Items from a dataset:
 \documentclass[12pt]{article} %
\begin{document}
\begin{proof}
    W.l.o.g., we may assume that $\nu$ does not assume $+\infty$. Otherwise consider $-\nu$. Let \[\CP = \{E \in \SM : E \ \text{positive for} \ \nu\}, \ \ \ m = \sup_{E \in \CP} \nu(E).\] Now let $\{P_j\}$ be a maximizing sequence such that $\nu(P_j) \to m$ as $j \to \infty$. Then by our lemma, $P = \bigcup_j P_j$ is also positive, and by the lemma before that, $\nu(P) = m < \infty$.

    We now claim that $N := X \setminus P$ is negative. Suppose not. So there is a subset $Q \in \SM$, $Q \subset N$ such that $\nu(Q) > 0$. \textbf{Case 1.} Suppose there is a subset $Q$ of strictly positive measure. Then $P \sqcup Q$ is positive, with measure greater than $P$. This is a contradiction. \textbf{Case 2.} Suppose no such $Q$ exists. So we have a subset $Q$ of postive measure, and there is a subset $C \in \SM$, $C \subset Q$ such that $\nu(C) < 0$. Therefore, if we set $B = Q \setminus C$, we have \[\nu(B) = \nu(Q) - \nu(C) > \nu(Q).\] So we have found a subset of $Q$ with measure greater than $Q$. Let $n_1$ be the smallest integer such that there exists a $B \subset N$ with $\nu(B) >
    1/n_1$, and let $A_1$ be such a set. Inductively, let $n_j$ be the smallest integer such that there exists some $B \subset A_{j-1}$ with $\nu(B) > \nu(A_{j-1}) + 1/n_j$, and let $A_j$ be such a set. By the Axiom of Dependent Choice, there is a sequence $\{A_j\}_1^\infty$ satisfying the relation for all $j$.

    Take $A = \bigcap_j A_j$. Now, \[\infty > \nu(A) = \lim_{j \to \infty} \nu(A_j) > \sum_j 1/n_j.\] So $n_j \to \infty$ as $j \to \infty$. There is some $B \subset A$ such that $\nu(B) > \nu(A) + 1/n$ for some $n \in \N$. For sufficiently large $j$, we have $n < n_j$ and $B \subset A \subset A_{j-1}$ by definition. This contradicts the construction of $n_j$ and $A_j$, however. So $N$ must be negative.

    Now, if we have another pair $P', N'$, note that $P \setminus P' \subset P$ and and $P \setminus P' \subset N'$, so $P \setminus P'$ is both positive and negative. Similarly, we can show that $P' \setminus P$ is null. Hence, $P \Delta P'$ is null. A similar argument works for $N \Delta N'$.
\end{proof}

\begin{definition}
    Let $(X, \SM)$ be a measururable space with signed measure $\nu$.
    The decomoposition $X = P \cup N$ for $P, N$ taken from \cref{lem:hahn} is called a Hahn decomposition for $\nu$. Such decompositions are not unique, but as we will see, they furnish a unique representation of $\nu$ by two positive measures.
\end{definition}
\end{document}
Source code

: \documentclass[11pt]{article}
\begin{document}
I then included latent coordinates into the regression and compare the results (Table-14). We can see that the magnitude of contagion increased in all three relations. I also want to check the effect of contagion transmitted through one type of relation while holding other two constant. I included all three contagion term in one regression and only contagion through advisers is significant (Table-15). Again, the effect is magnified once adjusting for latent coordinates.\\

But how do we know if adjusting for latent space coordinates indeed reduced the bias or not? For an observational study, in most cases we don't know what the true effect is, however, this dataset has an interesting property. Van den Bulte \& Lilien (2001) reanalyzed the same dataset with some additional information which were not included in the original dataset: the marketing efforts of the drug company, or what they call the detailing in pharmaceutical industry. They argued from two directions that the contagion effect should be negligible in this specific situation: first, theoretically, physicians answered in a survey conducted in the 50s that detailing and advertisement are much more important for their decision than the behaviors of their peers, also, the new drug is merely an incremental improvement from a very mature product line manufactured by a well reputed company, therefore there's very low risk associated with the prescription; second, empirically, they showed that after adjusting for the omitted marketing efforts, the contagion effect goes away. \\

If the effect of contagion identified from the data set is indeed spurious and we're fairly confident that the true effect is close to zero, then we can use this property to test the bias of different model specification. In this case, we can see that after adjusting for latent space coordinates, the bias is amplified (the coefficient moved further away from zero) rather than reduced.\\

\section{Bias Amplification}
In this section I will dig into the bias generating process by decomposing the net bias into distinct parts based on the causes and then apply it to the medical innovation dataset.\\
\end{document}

__Aim of the exercise__
An exact copy of every entry is required.

__Answer space__
 \documentclass[12pt]{article} %
\begin{document}
\begin{proof}
    W.l.o.g., we may assume that $\nu$ does not assume $+\infty$. Otherwise consider $-\nu$. Let \[\CP = \{E \in \SM : E \ \text{positive for} \ \nu\}, \ \ \ m = \sup_{E \in \CP} \nu(E).\] Now let $\{P_j\}$ be a maximizing sequence such that $\nu(P_j) \to m$ as $j \to \infty$. Then by our lemma, $P = \bigcup_j P_j$ is also positive, and by the lemma before that, $\nu(P) = m < \infty$.

    We now claim that $N := X \setminus P$ is negative. Suppose not. So there is a subset $Q \in \SM$, $Q \subset N$ such that $\nu(Q) > 0$. \textbf{Case 1.} Suppose there is a subset $Q$ of strictly positive measure. Then $P \sqcup Q$ is positive, with measure greater than $P$. This is a contradiction. \textbf{Case 2.} Suppose no such $Q$ exists. So we have a subset $Q$ of postive measure, and there is a subset $C \in \SM$, $C \subset Q$ such that $\nu(C) < 0$. Therefore, if we set $B = Q \setminus C$, we have \[\nu(B) = \nu(Q) - \nu(C) > \nu(Q).\] So we have found a subset of $Q$ with measure greater than $Q$. Let $n_1$ be the smallest integer such that there exists a $B \subset N$ with $\nu(B) >
    1/n_1$, and let $A_1$ be such a set. Inductively, let $n_j$ be the smallest integer such that there exists some $B \subset A_{j-1}$ with $\nu(B) > \nu(A_{j-1}) + 1/n_j$, and let $A_j$ be such a set. By the Axiom of Dependent Choice, there is a sequence $\{A_j\}_1^\infty$ satisfying the relation for all $j$.

    Take $A = \bigcap_j A_j$. Now, \[\infty > \nu(A) = \lim_{j \to \infty} \nu(A_j) > \sum_j 1/n_j.\] So $n_j \to \infty$ as $j \to \infty$. There is some $B \subset A$ such that $\nu(B) > \nu(A) + 1/n$ for some $n \in \N$. For sufficiently large $j$, we have $n < n_j$ and $B \subset A \subset A_{j-1}$ by definition. This contradicts the construction of $n_j$ and $A_j$, however. So $N$ must be negative.

    Now, if we have another pair $P', N'$, note that $P \setminus P' \subset P$ and and $P \setminus P' \subset N'$, so $P \setminus P'$ is both positive and negative. Similarly, we can show that $P' \setminus P$ is null. Hence, $P \Delta P'$ is null. A similar argument works for $N \Delta N'$.
\end{proof}

\begin{definition}
    Let $(X, \SM)$ be a measururable space with signed measure $\nu$.
    The decomoposition $X = P \cup N$ for $P, N$ taken from \cref{lem:hahn} is called a Hahn decomposition for $\nu$. Such decompositions are not unique, but as we will see, they furnish a unique representation of $\nu$ by two positive measures.
\end{definition}
\end{document}
Source code

: \documentclass[11pt]{article}
\begin{document}
I then included latent coordinates into the regression and compare the results (Table-14). We can see that the magnitude of contagion increased in all three relations. I also want to check the effect of contagion transmitted through one type of relation while holding other two constant. I included all three contagion term in one regression and only contagion through advisers is significant (Table-15). Again, the effect is magnified once adjusting for latent coordinates.\\

But how do we know if adjusting for latent space coordinates indeed reduced the bias or not? For an observational study, in most cases we don't know what the true effect is, however, this dataset has an interesting property. Van den Bulte \& Lilien (2001) reanalyzed the same dataset with some additional information which were not included in the original dataset: the marketing efforts of the drug company, or what they call the detailing in pharmaceutical industry. They argued from two directions that the contagion effect should be negligible in this specific situation: first, theoretically, physicians answered in a survey conducted in the 50s that detailing and advertisement are much more important for their decision than the behaviors of their peers, also, the new drug is merely an incremental improvement from a very mature product line manufactured by a well reputed company, therefore there's very low risk associated with the prescription; second, empirically, they showed that after adjusting for the omitted marketing efforts, the contagion effect goes away. \\

If the effect of contagion identified from the data set is indeed spurious and we're fairly confident that the true effect is close to zero, then we can use this property to test the bias of different model specification. In this case, we can see that after adjusting for latent space coordinates, the bias is amplified (the coefficient moved further away from zero) rather than reduced.\\

\section{Bias Amplification}
In this section I will dig into the bias generating process by decomposing the net bias into distinct parts based on the causes and then apply it to the medical innovation dataset.\\
\end{document}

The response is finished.